4.2 Evaluation by Grad-CAM

Figure 8 shows a visualization from Grad-CAM [12]. By examining the bottom layer of the convolutional model (conv2d_4 in Fig. 6), the focus of the model can be visualized by this method. The middle mask represents the distribution of the activated weights on the target layer when the left image was input to the model. The area displayed in red in the right combined image represents the main focus of the model. The model is likely to be focusing on the hollow features of trees correctly. By making use of this method for different images combined with label data such as the chemical investigation results, this method can also lead to a new index or focus point for detecting diseased or unhealthy trees.

Fig. 8
figure 8

Results for Grad-CAM evaluation. (left) Original image. (middle) Output from Grad-CAM. (right) Combined image

The proposed method consists of two models, instance segmentation model and classification model, for the disease detection. However, given that the latter CNN model focus on the hollow features of the canopy images, it is difficult to quantitatively define the effect of the former model performance to the latter model since same loss to canopy area and trunk area can have different effect. However, performance of the former model can be more important since the output of this model will be the base for the latter model, and linkage of the trees to the trees in the actual field will also rely on the performance of the former model.

5 Conclusion

Early detection of disease is important for food security and to protect farmers’ profits. Using computer vision for monitoring is essential to increase productivity and efficiency. However, establishing a method for detecting disease in crops such as fruits or nuts is challenging since they are difficult to see from above. Also, methods using multi-spectral cameras are high in cost and difficult to apply in practice.

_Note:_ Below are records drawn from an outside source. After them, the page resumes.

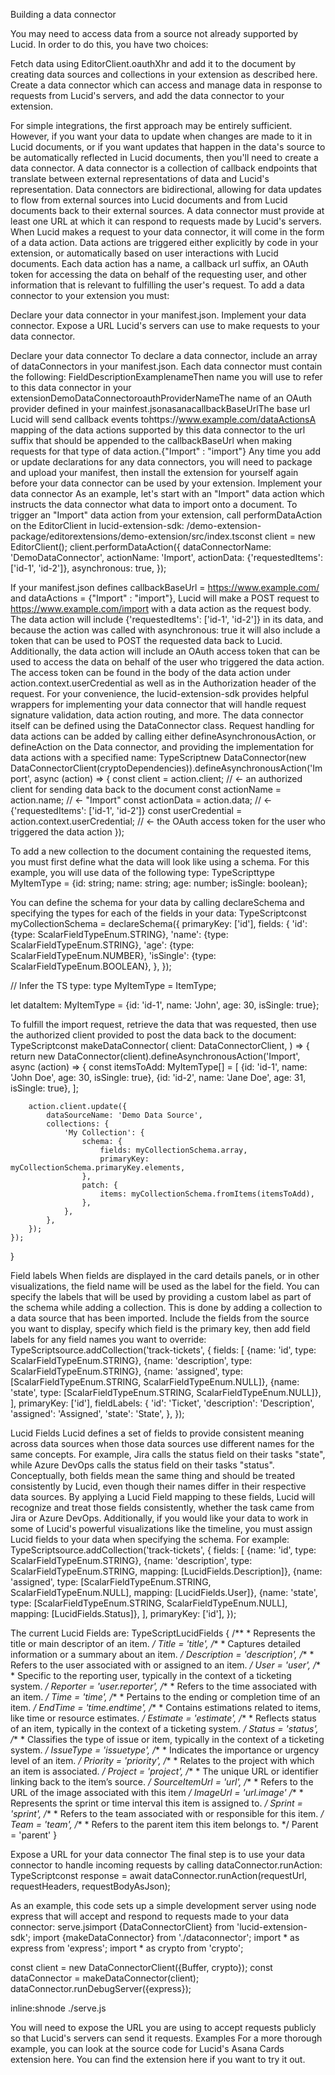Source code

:  Building a data connector















You may need to access data from a source not already supported by Lucid. In order to do this, you have two choices:

Fetch data using EditorClient.oauthXhr and add it to the document by creating data sources and collections in your extension as described here.
Create a data connector which can access and manage data in response to requests from Lucid's servers, and add the data connector to your extension.

For simple integrations, the first approach may be entirely sufficient. However, if you want your data to update when changes are made to it in Lucid documents, or if you want updates that happen in the data's source to be automatically reflected in Lucid documents, then you'll need to create a data connector.
A data connector is a collection of callback endpoints that translate between external representations of data and Lucid's representation. Data connectors are bidirectional, allowing for data updates to flow from external sources into Lucid documents and from Lucid documents back to their external sources. A data connector must provide at least one URL at which it can respond to requests made by Lucid's servers.
When Lucid makes a request to your data connector, it will come in the form of a data action. Data actions are triggered either explicitly by code in your extension, or automatically based on user interactions with Lucid documents. Each data action has a name, a callback url suffix, an OAuth token for accessing the data on behalf of the requesting user, and other information that is relevant to fulfilling the user's request.
To add a data connector to your extension you must:

Declare your data connector in your manifest.json.
Implement your data connector.
Expose a URL Lucid's servers can use to make requests to your data connector.

Declare your data connector
To declare a data connector, include an array of dataConnectors in your manifest.json. Each data connector must contain the following:
FieldDescriptionExamplenameThen name you will use to refer to this data connector in your extensionDemoDataConnectoroauthProviderNameThe name of an OAuth provider defined in your mainfest.jsonasanacallbackBaseUrlThe base url Lucid will send callback events tohttps://www.example.com/dataActionsA mapping of the data actions supported by this data connector to the url suffix that should be appended to the callbackBaseUrl when making requests for that type of data action.{"Import" : "import"}
Any time you add or update declarations for any data connectors, you will need to package and upload your manifest, then install the extension for yourself again before your data connector can be used by your extension.
Implement your data connector
As an example, let's start with an "Import" data action which instructs the data connector what data to import onto a document.
To trigger an "Import" data action from your extension, call performDataAction on the EditorClient in lucid-extension-sdk:
/demo-extension-package/editorextensions/demo-extension/src/index.tsconst client = new EditorClient();
client.performDataAction({
    dataConnectorName: 'DemoDataConnector',
    actionName: 'Import',
    actionData: {'requestedItems': ['id-1', 'id-2']},
    asynchronous: true,
});

If your manifest.json defines callbackBaseUrl = https://www.example.com/ and dataActions = {"Import" : "import"}, Lucid will make a POST request to https://www.example.com/import with a data action as the request body. The data action will include {'requestedItems': ['id-1', 'id-2']} in its data, and because the action was called with asynchronous: true it will also include a token that can be used to POST the requested data back to Lucid. Additionally, the data action will include an OAuth access token that can be used to access the data on behalf of the user who triggered the data action. The access token can be found in the body of the data action under action.context.userCredential as well as in the Authorization header of the request.
For your convenience, the lucid-extension-sdk provides helpful wrappers for implementing your data connector that will handle request signature validation, data action routing, and more. The data connector itself can be defined using the DataConnector class. Request handling for data actions can be added by calling either defineAsynchronousAction, or defineAction on the Data connector, and providing the implementation for data actions with a specified name:
TypeScriptnew DataConnector(new DataConnectorClient(cryptoDependencies)).defineAsynchronousAction('Import', async (action) => {
    const client = action.client; // <- an authorized client for sending data back to the document
    const actionName = action.name; // <- "Import"
    const actionData = action.data; // <- {'requestedItems': ['id-1', 'id-2']}
    const userCredential = action.context.userCredential; // <- the OAuth access token for the user who triggered the data action
});

To add a new collection to the document containing the requested items, you must first define what the data will look like using a schema. For this example, you will use data of the following type:
TypeScripttype MyItemType = {id: string; name: string; age: number; isSingle: boolean};

You can define the schema for your data by calling declareSchema and specifying the types for each of the fields in your data:
TypeScriptconst myCollectionSchema = declareSchema({
    primaryKey: ['id'],
    fields: {
        'id': {type: ScalarFieldTypeEnum.STRING},
        'name': {type: ScalarFieldTypeEnum.STRING},
        'age': {type: ScalarFieldTypeEnum.NUMBER},
        'isSingle': {type: ScalarFieldTypeEnum.BOOLEAN},
    },
});

// Infer the TS type:
type MyItemType = ItemType<typeof myCollectionSchema.example>;

let dataItem: MyItemType = {id: 'id-1', name: 'John', age: 30, isSingle: true};

To fulfill the import request, retrieve the data that was requested, then use the authorized client provided to post the data back to the document:
TypeScriptconst makeDataConnector(
    client: DataConnectorClient,
) => {
    return new DataConnector(client).defineAsynchronousAction('Import', async (action) => {
        const itemsToAdd: MyItemType[] = [
            {id: 'id-1', name: 'John Doe', age: 30, isSingle: true},
            {id: 'id-2', name: 'Jane Doe', age: 31, isSingle: true},
        ];

        action.client.update({
            dataSourceName: 'Demo Data Source',
            collections: {
                'My Collection': {
                    schema: {
                        fields: myCollectionSchema.array,
                        primaryKey: myCollectionSchema.primaryKey.elements,
                    },
                    patch: {
                        items: myCollectionSchema.fromItems(itemsToAdd),
                    },
                },
            },
        });
    });
}

Field labels
When fields are displayed in the card details panels, or in other visualizations, the field name will be used as the label for the field. You can specify the labels that will be used by providing a custom label as part of the schema while adding a collection. This is done by adding a collection to a data source that has been imported. Include the fields from the source you want to display, specify which field is the primary key, then add field labels for any field names you want to override:
TypeScriptsource.addCollection('track-tickets', {
    fields: [
        {name: 'id', type: ScalarFieldTypeEnum.STRING},
        {name: 'description', type: ScalarFieldTypeEnum.STRING},
        {name: 'assigned', type: [ScalarFieldTypeEnum.STRING, ScalarFieldTypeEnum.NULL]},
        {name: 'state', type: [ScalarFieldTypeEnum.STRING, ScalarFieldTypeEnum.NULL]},
    ],
    primaryKey: ['id'],
    fieldLabels: {
        'id': 'Ticket',
        'description': 'Description',
        'assigned': 'Assigned',
        'state': 'State',
    },
});

Lucid Fields
Lucid defines a set of fields to provide consistent meaning across data sources when those data sources use different names for the same concepts.
For example, Jira calls the status field on their tasks "state", while Azure DevOps calls the status field on their tasks "status".
Conceptually, both fields mean the same thing and should be treated consistently by Lucid, even though their names differ in their respective data sources.
By applying a Lucid Field mapping to these fields, Lucid will recognize and treat those fields consistently, whether the task came from Jira or Azure DevOps.
Additionally, if you would like your data to work in some of Lucid's powerful visualizations like the timeline, you must assign Lucid fields to your data when specifying the schema.
For example:
TypeScriptsource.addCollection('track-tickets', {
    fields: [
        {name: 'id', type: ScalarFieldTypeEnum.STRING},
        {name: 'description', type: ScalarFieldTypeEnum.STRING, mapping: [LucidFields.Description]},
        {name: 'assigned', type: [ScalarFieldTypeEnum.STRING, ScalarFieldTypeEnum.NULL], mapping: [LucidFields.User]},
        {name: 'state', type: [ScalarFieldTypeEnum.STRING, ScalarFieldTypeEnum.NULL], mapping: [LucidFields.Status]},
    ],
    primaryKey: ['id'],
});

The current Lucid Fields are:
TypeScriptLucidFields {
    /**
     * Represents the title or main descriptor of an item.
     */
    Title = 'title',
    /**
     * Captures detailed information or a summary about an item.
     */
    Description = 'description',
    /**
     * Refers to the user associated with or assigned to an item.
     */
    User = 'user',
    /**
     * Specific to the reporting user, typically in the context of a ticketing system.
     */
    Reporter = 'user.reporter',
    /**
     * Refers to the time associated with an item.
     */
    Time = 'time',
    /**
     * Pertains to the ending or completion time of an item.
     */
    EndTime = 'time.endtime',
    /**
     * Contains estimations related to items, like time or resource estimates.
     */
    Estimate = 'estimate',
    /**
     * Reflects status of an item, typically in the context of a ticketing system.
     */
    Status = 'status',
    /**
     * Classifies the type of issue or item, typically in the context of a ticketing system.
     */
    IssueType = 'issuetype',
    /**
     * Indicates the importance or urgency level of an item.
     */
    Priority = 'priority',
    /**
     * Relates to the project with which an item is associated.
     */
    Project = 'project',
    /**
     * The unique URL or identifier linking back to the item’s source.
     */
    SourceItemUrl = 'url',
    /**
     * Refers to the URL of the image associated with this item
     */
    ImageUrl = 'url.image'
    /**
     * Represents the sprint or time interval this item is assigned to.
     */
    Sprint = 'sprint',
    /**
     * Refers to the team associated with or responsible for this item.
     */
    Team = 'team',
    /**
     * Refers to the parent item this item belongs to.
     */
    Parent = 'parent'
}

Expose a URL for your data connector
The final step is to use your data connector to handle incoming requests by calling dataConnector.runAction:
TypeScriptconst response = await dataConnector.runAction(requestUrl, requestHeaders, requestBodyAsJson);

As an example, this code sets up a simple development server using node express that will accept and respond to requests made to your data connector:
serve.jsimport {DataConnectorClient} from 'lucid-extension-sdk';
import {makeDataConnector} from './dataconnector';
import * as express from 'express';
import * as crypto from 'crypto';

const client = new DataConnectorClient({Buffer, crypto});
const dataConnector = makeDataConnector(client);
dataConnector.runDebugServer({express});

inline:shnode ./serve.js

You will need to expose the URL you are using to accept requests publicly so that Lucid's servers can send it requests.
Examples
For a more thorough example, you can look at the source code for Lucid's Asana Cards extension here.
You can find the extension here if you want to try it out.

In this research, a method of detecting unhealthy trees using video data obtained from the side rather than from above was developed. Side video data has a high resolution compared to UAV images, and features such as fruits, branches, and canopy can be extracted from the side. Also, the device to record RGB video is used in this method and is low in cost. First, instance segmentation model was applied to video data for tree detection. Detection accuracy was 98 in F number. Next, canopy area was extracted using predicted instance segmentation masks. Finally, a CNN classification model was trained using canopy images as the input and the classification of healthy and unhealthy trees as the output. The model achieved an AUC of 0.95. Also, from an evaluation made using Grad-CAM, the trained CNN model seems to be focusing correctly on hollow features of the canopy. This method can also be applied to other trees and crops. Also, by changing the frame sampling rate from the videos, this method can be applied to video taken at various speeds.

In future research, diseases other than xylella can also by classified by providing annotation data for training. Also, using visualizing technologies such as Grad-CAM, currently unknown features that can distinguish healthy from disease-affected trees can be discovered. Also, using deeper networks, disease classification can be made more accurate. Through cost–benefit analysis, the benefits of introducing this disease detection model can be clarified.